Can exercise help repair the damaged brain?

It seems that exercise is not only beneficial for the heart, lungs and musculoskeletal system but it may also enhance brain function. Research in the laboratory of Dr. Dale Corbett, who holds a senior Canada Research Chair in Stroke and Neuroplasticity, is examining potential beneficial effects of exercise that help brain cells function more efficiently and also render them more resistant to damage that can occur with an injury such as stroke, or in the normal process of aging. Michelle Ploughman, a registered physiotherapist and doctoral candidate at Memorial, has experience with intensive rehabilitation on stroke patients at the Miller Centre in St. John's and she is now using animal stroke models in her research in Dr. Corbett's laboratory in the Faculty of Medicine.

Ms. Ploughman holds a Focus on Stroke Doctoral Fellowship supported by the Heart and Stroke Foundation of Canada, Canadian Institutes for Health Research, the Canadian Stroke Network and AstraZeneca. “Exercise could be a simple but potent method to help the brain recover from damage that occurs after stroke,” said Ms. Ploughman. “At the present time, aside from drugs that dissolve brain clots, there is very little medical treatment for stroke.

Patients depend on the rehabilitation process to regain their lost function.” The difficulty is that most patients in rehabilitation do not engage in endurance exercise. Ms. Ploughman said that colleagues Drs. Marilyn MacKay–Lyons and Lydia Makrides at Dalhousie University have shown that stroke patients spend only about four minutes per day in exercise that challenges the cardiovascular system. “In my practice as a neurological physiotherapist for the past 16 years, I have found that patients who perform endurance training such as treadmill walking or arm or leg bicycling before a therapy session relearn motor skills better than those who do not. It may be that exercise ‘primes' the brain for motor relearning to occur.”

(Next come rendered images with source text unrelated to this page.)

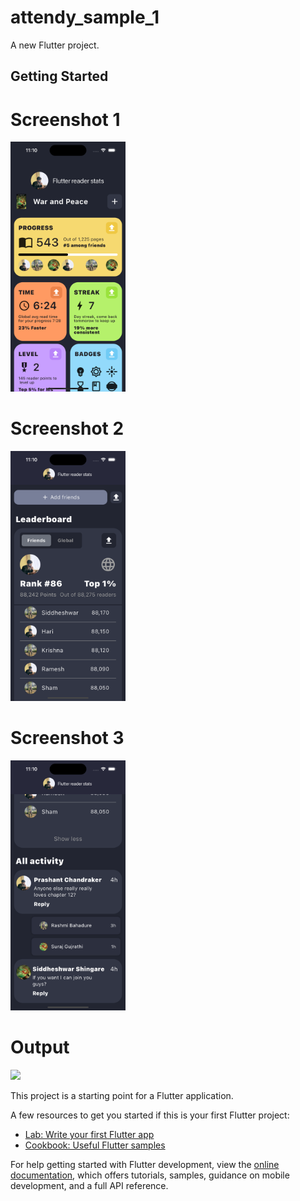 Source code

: # attendy_sample_1

A new Flutter project.

## Getting Started

# Screenshot 1
<img src="https://github.com/PrashantChandraker/attendy_sample_1/blob/main/assets/output/Screenshot1.png" height="400">

# Screenshot 2
<img src="https://github.com/PrashantChandraker/attendy_sample_1/blob/main/assets/output/Screenshot2.png" height="400">


# Screenshot 3
<img src="https://github.com/PrashantChandraker/attendy_sample_1/blob/main/assets/output/Screenshot3.png" height="400">


# Output
<img src="https://github.com/PrashantChandraker/attendy_sample_1/blob/main/assets/output/result.gif" height="400">

This project is a starting point for a Flutter application.

A few resources to get you started if this is your first Flutter project:

- [Lab: Write your first Flutter app](https://docs.flutter.dev/get-started/codelab)
- [Cookbook: Useful Flutter samples](https://docs.flutter.dev/cookbook)

For help getting started with Flutter development, view the
[online documentation](https://docs.flutter.dev/), which offers tutorials,
samples, guidance on mobile development, and a full API reference.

This running wheel is used in testing the effects of exercise on brain function in rodents. The research is being carried out by Michelle Ploughman (L), under the supervision of Dr. Dale Corbett.

As a student in Dr. Corbett's laboratory, Ms. Ploughman is now able to investigate this potentially beneficial approach. “The first step is to determine what intensity, duration, and mode of exercise is optimal in terms of elevating growth factors and proteins that are important for learning and general neuronal health. Although it is difficult to draw direct parallels between humans and rodents, animals have surprisingly similar responses to both exercise and brain damage.”

Ms. Ploughman's work so far has been to analyze the disability in rats after stroke and design challenging exercise training levels, consisting of wheel-running, that are realistic and relevant to the clinical setting. “Thus far animal research has not been oriented towards actual rehabilitation practice, making it difficult to transfer the knowledge. So far this research puts in doubt the old adage that more is better. “Faster running speeds tend to increase stress hormones that can negatively influence neuronal health,” she explained. “We have found that animals who run at moderate speeds for short distances (300 metres) have just as much benefit as a long run for two kilometres. This suggests moderate exercise may be optimal for augmenting brain function.”

The next phase of this research is to design a challenging rehabilitation program incorporating the training exercise developed to see if the approach will actually influence recovery and brain rewiring after stroke. “The benefit of animal research is that we are able to perform detailed mechanistic analysis on the surviving brain tissue, for example measuring proteins, as well as have a group of animals that will have no rehabilitation at all, an impossibility in the patient setting,” she said. “My goal is to influence the way we provide rehabilitation services so that we maximize each patient's ability to return to as close to normal function as possible. The research we are doing leads the way in developing the concept of ‘brain exercise' and incorporating it in health care practice.”